Makassar, Virantara– Kasus dugaan pelanggaran di sektor perbankan kembali menjadi sorotan publik. Seorang nasabah Bank Mandiri, Wandy Roesandy, menggugat bank tersebut senilai Rp500 miliar di Pengadilan Negeri Makassar. Selain itu, ia juga melaporkan oknum pegawai bank ke Polda Sulsel.
Gugatan ini dilandasi dugaan serius, mulai dari manipulasi data tingkat tinggi, akses ilegal terhadap sistem elektronik, hingga intimidasi terhadap keluarga korban. Dugaan tersebut juga mengarah pada pelanggaran terhadap Undang-Undang Nomor 27 Tahun 2022 tentang Pelindungan Data Pribadi.
Perkembangan kasus ini semakin menguat setelah Aliansi GMMSH merilis hasil kajian hukum mendalam. Ketua Aliansi, Herman, menyebut perkara tersebut tidak lagi dapat dikategorikan sebagai sengketa biasa, melainkan mengarah pada dugaan kejahatan kerah putih yang bersifat terstruktur dan sistemik.

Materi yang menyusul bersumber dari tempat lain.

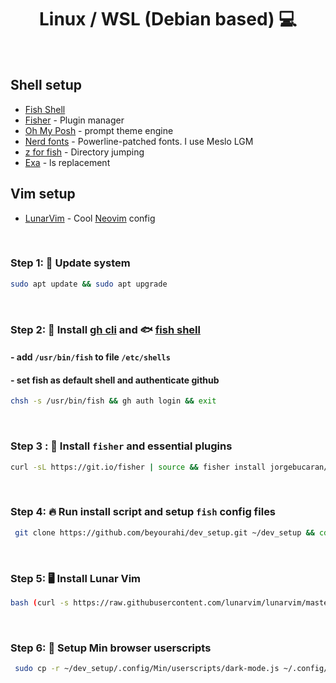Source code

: <h1 align="center"> Linux / WSL (Debian based) 💻 </h1>

<br />

## Shell setup

-   [Fish Shell](https://github.com/fish-shell/fish-shell)
-   [Fisher](https://github.com/jorgebucaran/fisher) - Plugin manager
-   [Oh My Posh](https://ohmyposh.dev/) - prompt theme engine
-   [Nerd fonts](https://github.com/ryanoasis/nerd-fonts) - Powerline-patched fonts. I use Meslo LGM
-   [z for fish](https://github.com/jethrokuan/z) - Directory jumping
-   [Exa](https://github.com/ogham/exa) - ls replacement

## Vim setup

-   [LunarVim](https://github.com/LunarVim/LunarVim) - Cool [Neovim](https://github.com/neovim/neovim) config

<br />

### Step 1: 🚀 Update system

```bash
sudo apt update && sudo apt upgrade
```

<br />

### Step 2: 🔽 Install [gh cli](https://github.com/cli/cli/releases) and 🐟 [fish shell](https://software.opensuse.org/download.html?project=shells%3Afish%3Arelease%3A3&package=fish)

#### - add `/usr/bin/fish` to file `/etc/shells`

#### - set fish as default shell and authenticate github

```bash
chsh -s /usr/bin/fish && gh auth login && exit
```

<br />

### Step 3 : 🦈 Install `fisher` and essential plugins

```bash
curl -sL https://git.io/fisher | source && fisher install jorgebucaran/fisher && fisher install FabioAntunes/fish-nvm edc/bass jethrokuan/z && fisher update && fisher list
```

<br />

### Step 4: 🔥 Run install script and setup `fish` config files

```bash
 git clone https://github.com/beyourahi/dev_setup.git ~/dev_setup && cd ~/dev_setup && chmod +x install.sh && ./install.sh && sudo cp -r ~/dev_setup/.config/fish/config.fish ~/.config/fish/ && . ~/.config/fish/config.fish && exit
```

<br />

### Step 5: 🖥️ Install Lunar Vim

```bash
bash (curl -s https://raw.githubusercontent.com/lunarvim/lunarvim/master/utils/installer/install.sh | psub) && sudo cp -r ~/dev_setup/.config/lvim/config.lua ~/.config/lvim/
```

<br />

### Step 6: 📜 Setup Min browser userscripts

```bash
 sudo cp -r ~/dev_setup/.config/Min/userscripts/dark-mode.js ~/.config/Min/userscripts/ && sudo cp -r ~/dev_setup/.config/Min/userscripts/json-viewer.js ~/.config/Min/userscripts/ && sudo rm -rf ~/dev_setup
```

Menurut Aliansi, sejumlah alat bukti telah dikantongi dan dinilai memenuhi standar pembuktian sebagaimana diatur dalam Pasal 184 KUHAP, termasuk bukti digital, dokumen komunikasi internal, serta keterangan saksi dan korban. Kondisi ini dinilai telah memenuhi unsur “bukti permulaan yang cukup” untuk meningkatkan status perkara.
Lebih jauh, Aliansi GMMSH menilai terdapat potensi pelanggaran berlapis terhadap berbagai regulasi strategis, di antaranya Undang-Undang Informasi dan Transaksi Elektronik, Undang-Undang Nomor 4 Tahun 2023 tentang Pengembangan dan Penguatan Sektor Keuangan, Undang-Undang Nomor 10 Tahun 1998 tentang Perbankan, serta UU PDP. Sejumlah pasal dalam regulasi tersebut bahkan memiliki ancaman pidana di atas lima tahun penjara.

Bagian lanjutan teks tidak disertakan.